§ **Exercise aim**
Please set the lines down again exactly, from the top of the entries through the line that contains "front end blogpost".

§ **Available data**
--- --- ---

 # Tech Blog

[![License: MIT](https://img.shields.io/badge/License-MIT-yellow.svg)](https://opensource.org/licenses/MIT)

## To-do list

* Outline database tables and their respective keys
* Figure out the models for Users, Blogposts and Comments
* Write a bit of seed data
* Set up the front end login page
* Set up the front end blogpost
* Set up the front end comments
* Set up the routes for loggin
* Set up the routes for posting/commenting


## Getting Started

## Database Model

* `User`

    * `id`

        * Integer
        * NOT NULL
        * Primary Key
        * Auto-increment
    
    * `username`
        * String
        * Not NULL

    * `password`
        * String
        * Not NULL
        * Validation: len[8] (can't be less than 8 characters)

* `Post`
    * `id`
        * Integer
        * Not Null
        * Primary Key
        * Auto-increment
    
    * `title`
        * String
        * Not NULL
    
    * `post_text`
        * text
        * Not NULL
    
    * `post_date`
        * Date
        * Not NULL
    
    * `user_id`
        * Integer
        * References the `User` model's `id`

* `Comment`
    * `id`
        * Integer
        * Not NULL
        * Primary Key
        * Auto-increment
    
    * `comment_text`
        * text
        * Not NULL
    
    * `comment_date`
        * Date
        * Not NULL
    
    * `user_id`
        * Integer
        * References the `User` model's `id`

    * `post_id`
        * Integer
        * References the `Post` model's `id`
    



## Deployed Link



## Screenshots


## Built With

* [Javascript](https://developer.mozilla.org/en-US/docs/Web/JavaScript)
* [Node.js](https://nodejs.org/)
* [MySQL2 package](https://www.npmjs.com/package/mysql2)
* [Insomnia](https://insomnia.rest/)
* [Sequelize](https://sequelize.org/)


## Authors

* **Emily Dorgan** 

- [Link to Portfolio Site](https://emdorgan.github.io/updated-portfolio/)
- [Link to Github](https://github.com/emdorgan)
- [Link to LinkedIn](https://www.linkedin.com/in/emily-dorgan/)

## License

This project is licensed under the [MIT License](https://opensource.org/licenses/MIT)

--- --- ---

§ **Solution to the problem**
 # Tech Blog

[![License: MIT](https://img.shields.io/badge/License-MIT-yellow.svg)](https://opensource.org/licenses/MIT)

## To-do list

* Outline database tables and their respective keys
* Figure out the models for Users, Blogposts and Comments
* Write a bit of seed data
* Set up the front end login page
* Set up the front end blogpost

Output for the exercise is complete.